Portal to Planet Winter. This big leaning Sugar Pine had a burnt out hollow on its uphill side, which was tall enough for me to stand in like a phone booth, for shelter during squalls. It’s trunk would creak as it tossed its ponderous outstretched branches in the wind, foot long cones swinging from the tips.
This Sugar Pine was right near the top of a sweet little ski run, that I would run laps on from home, and was protected well enough inside to have a bare duff floor for much of the winter. Sometimes during storms, I would click out of my skis and kick steps down into the hollow, and me and the dog would sit in here for a little snack break; called it my ski hut.
Having survived disfiguring burns with grace for the better part of a half millennium, the exposed wood around the opening had swirls of dense, burnished grain and crystalized resin where it had tried to heal. Not sure when it last burned like that around here, but it could well have been precontact Indigenous burns that hollowed it out. It was a tree of great distinction and character, which I had known and found shelter in for many years.

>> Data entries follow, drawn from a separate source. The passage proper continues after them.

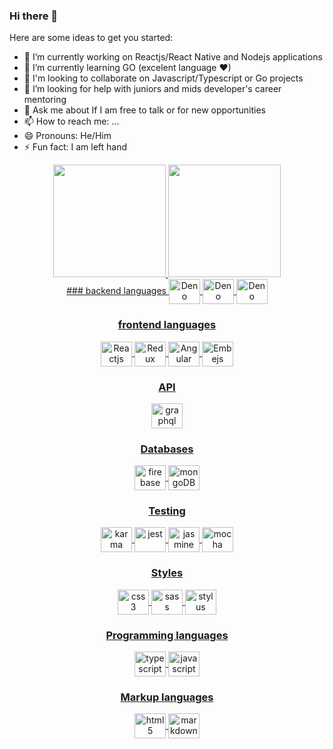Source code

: ### Hi there 👋

Here are some ideas to get you started:

- 🔭 I’m currently working on Reactjs/React Native and Nodejs applications
- 🌱 I’m currently learning GO (excelent language ❤)
- 👯 I'm looking to collaborate on Javascript/Typescript or Go projects 
- 🤔 I’m looking for help with juniors and mids developer's career mentoring
- 💬 Ask me about If I am free to talk or for new opportunities
- 📫 How to reach me: ...
- 😄 Pronouns: He/Him
- ⚡ Fun fact: I am left hand

<div align="center">
  <a href="https://github.com/wolfather">
  <img height="180em" src="https://github-readme-stats.vercel.app/api?username=wolfather&show_icons=true&theme=dracula&include_all_commits=true&count_private=true"/>
  <img height="180em" src="https://github-readme-stats.vercel.app/api/top-langs/?username=wolfather&layout=compact&langs_count=7&theme=darkula"/>
</div>
<div align="center">
### backend languages
<img align="center" alt="Deno" height="40" width="50" src="https://cdn.jsdelivr.net/gh/devicons/devicon/icons/denojs/denojs-original-wordmark.svg" />
<img align="center" alt="Deno" height="40" width="50"  src="https://cdn.jsdelivr.net/gh/devicons/devicon/icons/nodejs/nodejs-original-wordmark.svg" />
<img align="center" alt="Deno" height="40" width="50"  src="https://cdn.jsdelivr.net/gh/devicons/devicon/icons/go/go-original.svg" />

### frontend languages
<img align="center" alt="Reactjs" height="40" width="50"  src="https://cdn.jsdelivr.net/gh/devicons/devicon/icons/react/react-original-wordmark.svg" />
<img align="center" alt="Redux" height="40" width="50"  src="https://cdn.jsdelivr.net/gh/devicons/devicon/icons/redux/redux-original.svg" />
<img align="center" alt="Angular" height="40" width="50"  src="https://cdn.jsdelivr.net/gh/devicons/devicon/icons/angularjs/angularjs-original.svg" />
<img align="center" alt="Embejs" height="40" width="50" src="https://cdn.jsdelivr.net/gh/devicons/devicon/icons/ember/ember-original-wordmark.svg" />

### API
<img align="center" alt="graphql" height="40" width="50" src="https://cdn.jsdelivr.net/gh/devicons/devicon/icons/graphql/graphql-plain-wordmark.svg" />
  
### Databases
<img align="center" alt="firebase" height="40" width="50" src="https://cdn.jsdelivr.net/gh/devicons/devicon/icons/firebase/firebase-plain-wordmark.svg" />
<img align="center" alt="mongoDB" height="40" width="50" src="https://cdn.jsdelivr.net/gh/devicons/devicon/icons/mongodb/mongodb-plain-wordmark.svg" />

### Testing
<img align="center" alt="karma" height="40" width="50" src="https://cdn.jsdelivr.net/gh/devicons/devicon/icons/karma/karma-original.svg" />
<img align="center" alt="jest" height="40" width="50" src="https://cdn.jsdelivr.net/gh/devicons/devicon/icons/jest/jest-plain.svg" />          
<img align="center" alt="jasmine" height="40" width="50" src="https://cdn.jsdelivr.net/gh/devicons/devicon/icons/jasmine/jasmine-plain-wordmark.svg" />
<img align="center" alt="mocha" height="40" width="50" src="https://cdn.jsdelivr.net/gh/devicons/devicon/icons/mocha/mocha-plain.svg" />
          
### Styles
<img align="center" alt="css3" height="40" width="50" src="https://cdn.jsdelivr.net/gh/devicons/devicon/icons/css3/css3-original.svg" />  
<img align="center" alt="sass" height="40" width="50" src="https://cdn.jsdelivr.net/gh/devicons/devicon/icons/sass/sass-original.svg" />
<img align="center" alt="stylus" height="40" width="50" src="https://cdn.jsdelivr.net/gh/devicons/devicon/icons/stylus/stylus-original.svg" />

### Programming languages
<img align="center" alt="typescript" height="40" width="50" src="https://cdn.jsdelivr.net/gh/devicons/devicon/icons/typescript/typescript-original.svg" />
<img align="center" alt="javascript" height="40" width="50" src="https://cdn.jsdelivr.net/gh/devicons/devicon/icons/javascript/javascript-original.svg" />          

### Markup languages
<img align="center" alt="html5" height="40" width="50" src="https://cdn.jsdelivr.net/gh/devicons/devicon/icons/html5/html5-original-wordmark.svg" />
<img align="center" alt="markdown" height="40" width="50" src="https://cdn.jsdelivr.net/gh/devicons/devicon/icons/markdown/markdown-original.svg" />
          

  

          
                    
          
</div>
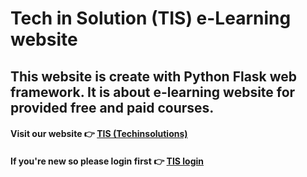 # Tech in Solution (TIS) e-Learning website

## This website is create with Python Flask web framework. It is about e-learning website for provided free and paid courses.

#### Visit our website :point_right: [TIS (Techinsolutions)](http://techinsolutions.pythonanywhere.com)

#### If you're new so please login first :point_right: [TIS login](http://techinsolutions.pythonanywhere.com/login)


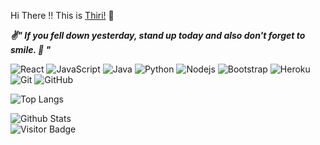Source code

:Hi There !! This is [Thiri!](https://github.com/thirihsumyataung) 👋


   ***✌" If you fell down yesterday, stand up  **today** and 
   also don't forget to smile. 💬 "***
   
   
  ![React](https://img.shields.io/badge/-React-black?style=flat-square&logo=react)
  ![JavaScript](https://img.shields.io/badge/-JavaScript-black?style=flat-square&logo=javascript)
![Java](https://img.shields.io/badge/-Java-Brown?style=flat-square&logo=Java)
![Python](https://img.shields.io/badge/-Python-black?style=flat-square&logo=Python)
![Nodejs](https://img.shields.io/badge/-Nodejs-black?style=flat-square&logo=Node.js)
  ![Bootstrap](https://img.shields.io/badge/-Bootstrap-563D7C?style=flat-square&logo=bootstrap)
  ![Heroku](https://img.shields.io/badge/-Heroku-430098?style=flat-square&logo=heroku)
![Git](https://img.shields.io/badge/-Git-black?style=flat-square&logo=git)
![GitHub](https://img.shields.io/badge/-GitHub-181717?style=flat-square&logo=github)

![Top Langs](https://github-readme-stats.vercel.app/api/top-langs/?username=thirihsumyataung&layout=compact)  
  
![Github Stats](https://github-readme-stats.vercel.app/api?username=thirihsumyataung&count_private=true&show_icons=true&include_all_commits=true&theme=buefy)  
![Visitor Badge](https://visitor-badge.laobi.icu/badge?page_id=thirihsumyataung)


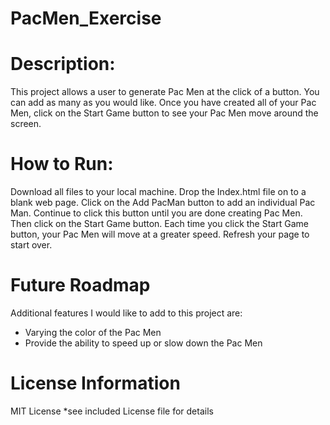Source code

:# PacMen_Exercise

# Description:
This project allows a user to generate Pac Men at the click of a button.  You can add as many as you would like.  Once you have created all of your Pac Men, click on the Start Game button to see your Pac Men move around the screen. 

# How to Run:
Download all files to your local machine.  Drop the Index.html file on to a blank web page.  Click on the Add PacMan button to add an individual Pac Man.  Continue to click this button until you are done creating Pac Men.  Then click on the Start Game button.  Each time you click the Start Game button, your Pac Men will move at a greater speed.  Refresh your page to start over.

# Future Roadmap
Additional features I would like to add to this project are:
  - Varying the color of the Pac Men
  - Provide the ability to speed up or slow down the Pac Men

# License Information
MIT License *see included License file for details
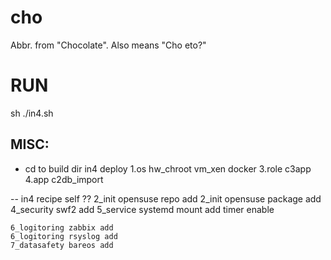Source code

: # cho
Abbr. from "Chocolate". Also means "Cho eto?"

# RUN
sh ./in4.sh


## MISC:
+ cd to build dir
in4 deploy
    1.os
        hw_chroot
        vm_xen
        docker
    3.role
        c3app
    4.app
        c2db_import
        
--
in4 recipe
self  ??
    2_init opensuse repo add
    2_init opensuse package add
    4_security swf2 add 
    5_service systemd 
        mount add
        timer enable

    6_logitoring zabbix add
    6_logitoring rsyslog add
    7_datasafety bareos add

This leaning Sugar Pine was toppled by a gale a few winters back; a big weird blow, backdoor out of the east, on a day so gnarly I would not have been out here any which way. But it toppled without disturbing the cavity walls, now roofless but intact.
I could sort of picture myself standing inside there in the immediate aftermath of the collapse, surrounded by the twisted carnage and settling dust, unscathed but shaking, in a crackling torrent of endorphins, from the massive release of energy at the climax of that one mounting penultimate gust, roaring in from the farthest reaches. Because sometimes it’s like that around here.